To do: Return the records below exactly; pictures stay out.

== Records for this task ==

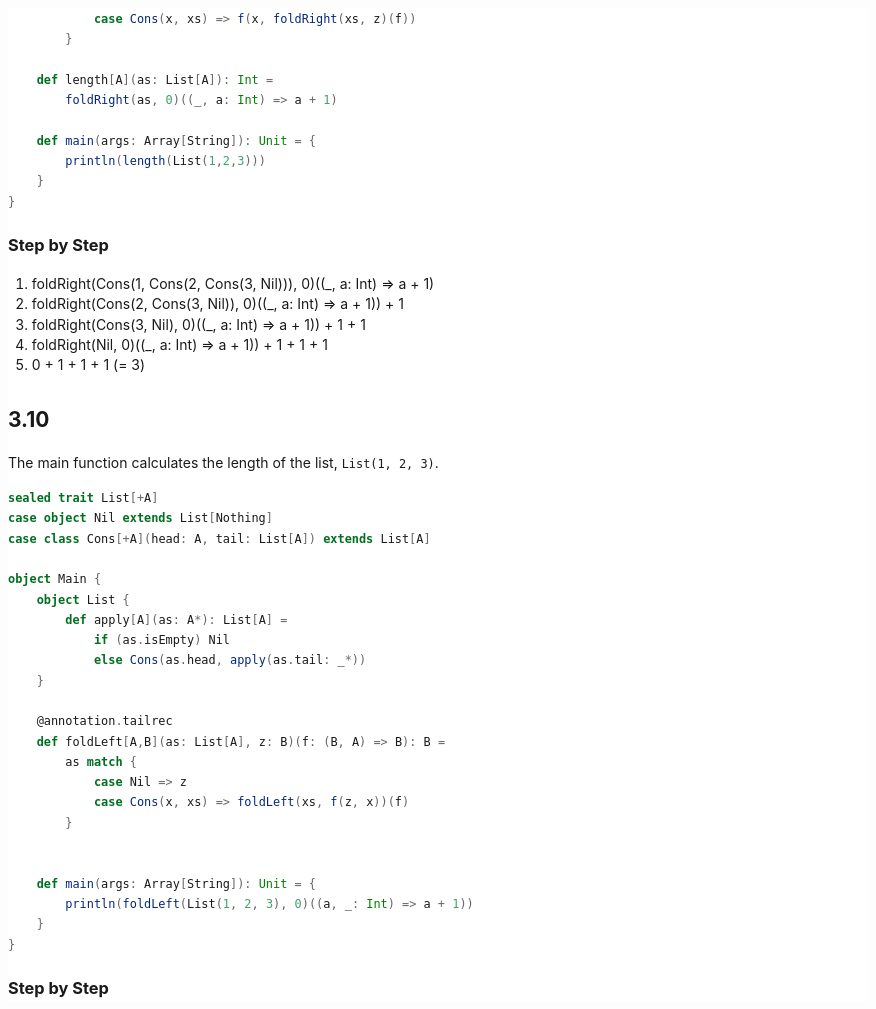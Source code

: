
 ```scala
            case Cons(x, xs) => f(x, foldRight(xs, z)(f))
        }

    def length[A](as: List[A]): Int =
        foldRight(as, 0)((_, a: Int) => a + 1)
    
    def main(args: Array[String]): Unit = {
        println(length(List(1,2,3)))
    }
}
```

### Step by Step

1. foldRight(Cons(1, Cons(2, Cons(3, Nil))), 0)((_, a: Int) => a + 1)
1. foldRight(Cons(2, Cons(3, Nil)), 0)((_, a: Int) => a + 1)) + 1
1. foldRight(Cons(3, Nil), 0)((_, a: Int) => a + 1)) + 1 + 1
1. foldRight(Nil, 0)((_, a: Int) => a + 1)) + 1 + 1 + 1
1. 0 + 1 + 1 + 1 (= 3)

## 3.10

The main function calculates the length of the list, `List(1, 2, 3)`.

```scala
sealed trait List[+A]
case object Nil extends List[Nothing]
case class Cons[+A](head: A, tail: List[A]) extends List[A]

object Main {
    object List {
        def apply[A](as: A*): List[A] =
            if (as.isEmpty) Nil
            else Cons(as.head, apply(as.tail: _*))
    }

    @annotation.tailrec
    def foldLeft[A,B](as: List[A], z: B)(f: (B, A) => B): B =
        as match {
            case Nil => z
            case Cons(x, xs) => foldLeft(xs, f(z, x))(f)
        }

    
    def main(args: Array[String]): Unit = {
        println(foldLeft(List(1, 2, 3), 0)((a, _: Int) => a + 1))
    }
}
```

### Step by Step
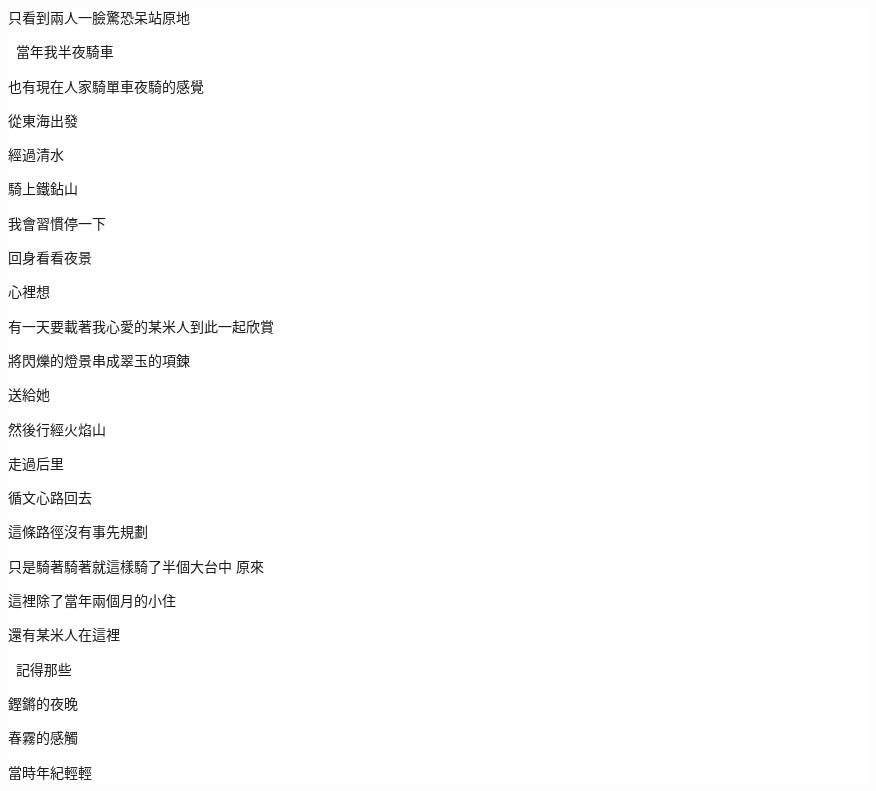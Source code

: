 
只看到兩人一臉驚恐呆站原地


 
當年我半夜騎車


也有現在人家騎單車夜騎的感覺


從東海出發


經過清水


騎上鐵鉆山


我會習慣停一下


回身看看夜景


心裡想


有一天要載著我心愛的某米人到此一起欣賞


將閃爍的燈景串成翠玉的項鍊


送給她


然後行經火焰山


走過后里


循文心路回去


這條路徑沒有事先規劃


只是騎著騎著就這樣騎了半個大台中
原來


這裡除了當年兩個月的小住


還有某米人在這裡


 
記得那些


鏗鏘的夜晚


春霧的感觸


當時年紀輕輕

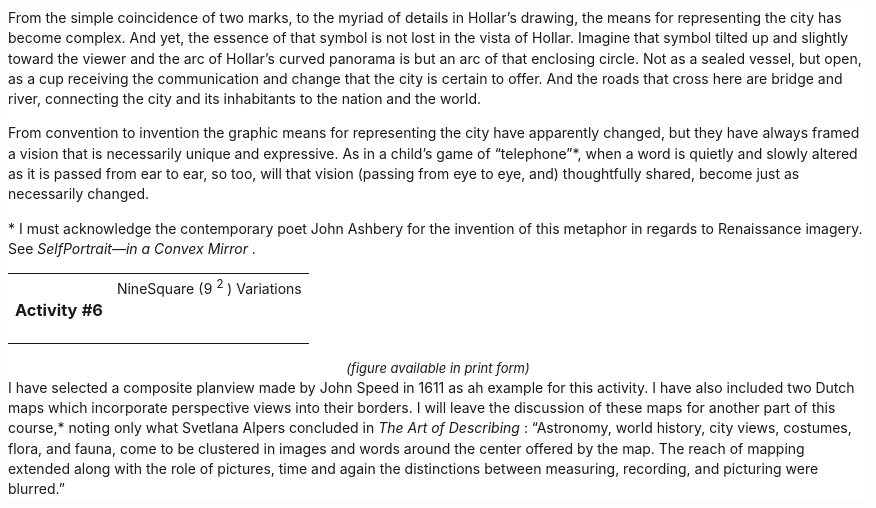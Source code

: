 From the simple coincidence of two marks, to the myriad of details in Hollar’s drawing, the means for representing the city has become complex. And yet, the essence of that symbol is not lost in the vista of Hollar. Imagine that symbol tilted up and slightly toward the viewer and the arc of Hollar’s curved panorama is but an arc of that enclosing circle. Not as a sealed vessel, but open, as a cup receiving the communication and change that the city is certain to offer. And the roads that cross here are bridge and river, connecting the city and its inhabitants to the nation and the world.
<p>
From convention to invention the graphic means for representing the city have apparently changed, but they have always framed a vision that is necessarily unique and expressive. As in a child’s game of “telephone”*, when a word is quietly and slowly altered as it is passed from ear to ear, so too, will that vision (passing from eye to eye, and) thoughtfully shared, become just as necessarily changed.
</p>
<p>
* I must acknowledge the contemporary poet John Ashbery for the invention of this metaphor in regards to Renaissance imagery. See
<i>
SelfPortrait—in a Convex Mirror
</i>
.
</p>
<table border="0">
<tr>
<td>
<h3>
Activity #6
<td>
NineSquare (9
<sup>
2
</sup>
) Variations
</td>
</h3>
</td>
</tr>
</table>
<center>
<i>
<font size="-1">
(figure available in print form)
</font>
</i>
</center>
I have selected a composite planview made by John Speed in 1611 as ah example for this activity. I have also included two Dutch maps which incorporate perspective views into their borders. I will leave the discussion of these maps for another part of this course,* noting only what Svetlana Alpers concluded in
<i>
The Art of Describing
</i>
: “Astronomy, world history, city views, costumes, flora, and fauna, come to be clustered in images and words around the center offered by the map. The reach of mapping extended along with the role of pictures, time and again the distinctions between measuring, recording, and picturing were blurred.”
<p>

===

Answer to the exercise:
Source code

:
 ```scala
            case Cons(x, xs) => f(x, foldRight(xs, z)(f))
        }

    def length[A](as: List[A]): Int =
        foldRight(as, 0)((_, a: Int) => a + 1)
    
    def main(args: Array[String]): Unit = {
        println(length(List(1,2,3)))
    }
}
```

### Step by Step

1. foldRight(Cons(1, Cons(2, Cons(3, Nil))), 0)((_, a: Int) => a + 1)
1. foldRight(Cons(2, Cons(3, Nil)), 0)((_, a: Int) => a + 1)) + 1
1. foldRight(Cons(3, Nil), 0)((_, a: Int) => a + 1)) + 1 + 1
1. foldRight(Nil, 0)((_, a: Int) => a + 1)) + 1 + 1 + 1
1. 0 + 1 + 1 + 1 (= 3)

## 3.10

The main function calculates the length of the list, `List(1, 2, 3)`.

```scala
sealed trait List[+A]
case object Nil extends List[Nothing]
case class Cons[+A](head: A, tail: List[A]) extends List[A]

object Main {
    object List {
        def apply[A](as: A*): List[A] =
            if (as.isEmpty) Nil
            else Cons(as.head, apply(as.tail: _*))
    }

    @annotation.tailrec
    def foldLeft[A,B](as: List[A], z: B)(f: (B, A) => B): B =
        as match {
            case Nil => z
            case Cons(x, xs) => foldLeft(xs, f(z, x))(f)
        }

    
    def main(args: Array[String]): Unit = {
        println(foldLeft(List(1, 2, 3), 0)((a, _: Int) => a + 1))
    }
}
```

### Step by Step
Source code

: 
只看到兩人一臉驚恐呆站原地


 
當年我半夜騎車


也有現在人家騎單車夜騎的感覺


從東海出發


經過清水


騎上鐵鉆山


我會習慣停一下


回身看看夜景


心裡想


有一天要載著我心愛的某米人到此一起欣賞


將閃爍的燈景串成翠玉的項鍊


送給她


然後行經火焰山


走過后里


循文心路回去


這條路徑沒有事先規劃


只是騎著騎著就這樣騎了半個大台中
原來


這裡除了當年兩個月的小住


還有某米人在這裡


 
記得那些


鏗鏘的夜晚


春霧的感觸


當時年紀輕輕

Source code

: From the simple coincidence of two marks, to the myriad of details in Hollar’s drawing, the means for representing the city has become complex. And yet, the essence of that symbol is not lost in the vista of Hollar. Imagine that symbol tilted up and slightly toward the viewer and the arc of Hollar’s curved panorama is but an arc of that enclosing circle. Not as a sealed vessel, but open, as a cup receiving the communication and change that the city is certain to offer. And the roads that cross here are bridge and river, connecting the city and its inhabitants to the nation and the world.
<p>
From convention to invention the graphic means for representing the city have apparently changed, but they have always framed a vision that is necessarily unique and expressive. As in a child’s game of “telephone”*, when a word is quietly and slowly altered as it is passed from ear to ear, so too, will that vision (passing from eye to eye, and) thoughtfully shared, become just as necessarily changed.
</p>
<p>
* I must acknowledge the contemporary poet John Ashbery for the invention of this metaphor in regards to Renaissance imagery. See
<i>
SelfPortrait—in a Convex Mirror
</i>
.
</p>
<table border="0">
<tr>
<td>
<h3>
Activity #6
<td>
NineSquare (9
<sup>
2
</sup>
) Variations
</td>
</h3>
</td>
</tr>
</table>
<center>
<i>
<font size="-1">
(figure available in print form)
</font>
</i>
</center>
I have selected a composite planview made by John Speed in 1611 as ah example for this activity. I have also included two Dutch maps which incorporate perspective views into their borders. I will leave the discussion of these maps for another part of this course,* noting only what Svetlana Alpers concluded in
<i>
The Art of Describing
</i>
: “Astronomy, world history, city views, costumes, flora, and fauna, come to be clustered in images and words around the center offered by the map. The reach of mapping extended along with the role of pictures, time and again the distinctions between measuring, recording, and picturing were blurred.”
<p>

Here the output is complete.